Runway aim point markers, located about 300 m from the threshold on sealed runways, were the standard aim point employed by the pilot. However, unsealed runways, such as Theodore, do not require aim point markers. Consequently the pilot utilised the runway side lights for their aim point. The pilot understood that the landing distance available was between their calculated un-factored and factored LDR for a normal approach using VREF 1.3 Vs0, but the downslope on runway 17 would increase their landing distance. This led them to select the first row of runway lights as their aim point in order to maximise the runway distance available for braking. They estimated, from their previous experience, that the normal approach with the use of full reverse thrust on landing would result in a landing distance about 100 m longer than that calculated using a short field approach.
Stabilised approach criteria
The company had a ‘no-fault’ go-around policy and published stabilised approach criteria. For a visual approach the criteria apply from 300 ft above ground level. There were several criteria listed for a stabilised approach, which included:
- The aircraft is on the desired flight path, e.g. established on final/base leg;
- Only small pitch and heading changes are required to maintain the desired flight path;
- For circling approaches, the wings must be level on final not below 300 ft above ground level; indicated airspeed at threshold (50 ft) within tolerance (VREF +5, -0).
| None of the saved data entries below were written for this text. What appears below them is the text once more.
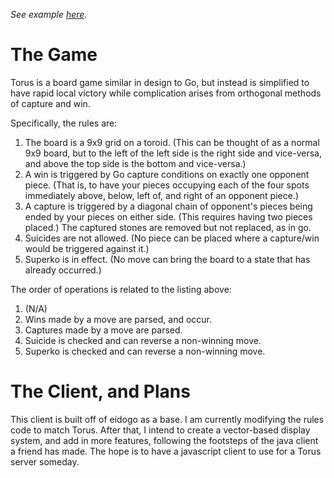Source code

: *See example [here](http://jandew.ersoft.org/torusjs/example.html).*

The Game
========

Torus is a board game similar in design to Go,
but instead is simplified to have rapid local victory
while complication arises from orthogonal methods
of capture and win.

Specifically, the rules are:
1. The board is a 9x9 grid on a toroid.
   (This can be thought of as a normal 9x9 board,
   but to the left of the left side is the right side and vice-versa,
   and above the top side is the bottom and vice-versa.)
2. A win is triggered by Go capture conditions on exactly one opponent piece.
   (That is, to have your pieces occupying each of the four spots
   immediately above, below, left of, and right of an opponent piece.)
3. A capture is triggered by a diagonal chain of opponent's pieces being
   ended by your pieces on either side.
   (This requires having two pieces placed.)
   The captured stones are removed but not replaced, as in go.
4. Suicides are not allowed.
   (No piece can be placed where a capture/win would be triggered against it.)
5. Superko is in effect.
   (No move can bring the board to a state that has already occurred.)

The order of operations is related to the listing above:
1. (N/A)
2. Wins made by a move are parsed, and occur.
3. Captures made by a move are parsed.
4. Suicide is checked and can reverse a non-winning move.
5. Superko is checked and can reverse a non-winning move.

The Client, and Plans
=====================

This client is built off of eidogo as a base.
I am currently modifying the rules code to match Torus.
After that, I intend to create a vector-based display system,
and add in more features,
following the footsteps of the java client a friend has made.
The hope is to have a javascript client to use for a Torus server someday.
During the approach, the aircraft was flown on the pilot’s desired flight path. On short final the pilot checked their airspeed, which was within the threshold stabilised approach criteria and continued the approach. When the aircraft began to sink on short final, the pilot pulled back on the elevator to pitch the aircraft nose upward and applied power in an attempt to avoid an early touchdown, but there was insufficient height to recover.
The pilot reported the incident occurred at about 1657 Eastern Standard Time (EST) and the temperature was about 36 °C. The runway surface is bitumen and the ALA is surrounded by paddocks. On the approach to runway 17, some of the paddocks had been ploughed in preparation for planting and some had light coloured crops. Following discussions between the pilot and their chief pilot, they concluded that because the wind speed in the area at the time was light, the sink may have been the result of local convective currents (known as thermals).
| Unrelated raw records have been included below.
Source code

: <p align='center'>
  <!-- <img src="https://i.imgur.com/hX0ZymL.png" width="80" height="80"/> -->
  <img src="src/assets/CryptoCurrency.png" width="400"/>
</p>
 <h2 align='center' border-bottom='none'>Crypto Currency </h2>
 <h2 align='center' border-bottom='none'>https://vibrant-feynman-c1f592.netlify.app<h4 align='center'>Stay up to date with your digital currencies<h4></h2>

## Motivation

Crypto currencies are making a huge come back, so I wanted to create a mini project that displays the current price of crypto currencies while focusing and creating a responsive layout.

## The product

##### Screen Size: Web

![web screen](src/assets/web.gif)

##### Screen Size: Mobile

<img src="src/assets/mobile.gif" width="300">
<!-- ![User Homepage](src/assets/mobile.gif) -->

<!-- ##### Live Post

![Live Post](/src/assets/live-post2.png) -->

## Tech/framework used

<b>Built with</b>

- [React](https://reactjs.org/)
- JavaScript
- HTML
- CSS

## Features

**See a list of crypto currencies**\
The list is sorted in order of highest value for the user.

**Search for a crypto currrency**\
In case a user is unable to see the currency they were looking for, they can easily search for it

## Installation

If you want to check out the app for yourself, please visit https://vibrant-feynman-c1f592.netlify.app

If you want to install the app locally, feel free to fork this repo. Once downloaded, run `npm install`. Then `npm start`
Convective currents are the result of uneven surface heating, which sets up areas of local circulation as the air flows from areas of higher pressure towards areas of lower pressure. Ploughed ground and bitumen surfaces, such as sealed runways, absorb and radiate a large amount of heat. If there are neighbouring surfaces, which absorb and radiate less heat, then local updrafts and downdrafts will form, which may strengthen throughout the day.
Further information is available from the United States Federal Aviation Administration’s Pilot’s Handbook of Aeronautical Knowledge: chapter 12: weather theory.
The pilot considered that a go-around from short final, with an engine failure to be the worst-case scenario when flying the Fairchild SA226TC. The short field approach required a VREF below the published VMC and therefore, when they planned their flight to Theodore, they utilised the normal approach profile speed of VREF 1.3 Vs0 to provide a safety margin.
The pilot calculated a LDR, from the AFM, for a short field and normal approach, which were both less than the landing distance available. When the pilot applied the factor of 1.43, the normal approach LDR was greater than the landing distance available. The pilot also knew from their previous experience, that there was a downslope on runway 17 at Theodore, which increased their LDR relative to a level runway. Therefore, the pilot always applied full reverse thrust whenever they landed the aircraft on runway 17 at Theodore. Their previous experience of using full reverse thrust on landing from a normal approach, led them to expect an actual landing distance about 100 m longer than required for a short field approach and within the Theodore landing distance available.
The pilot’s knowledge of the landing distance required and downslope of runway 17, led them to select the first row of runway lights as their aim point marker, while maintaining a 3° approach path profile. The use of this aim point resulted in the aircraft descending below 50 ft prior to reaching the runway threshold and therefore a low approach path on short final.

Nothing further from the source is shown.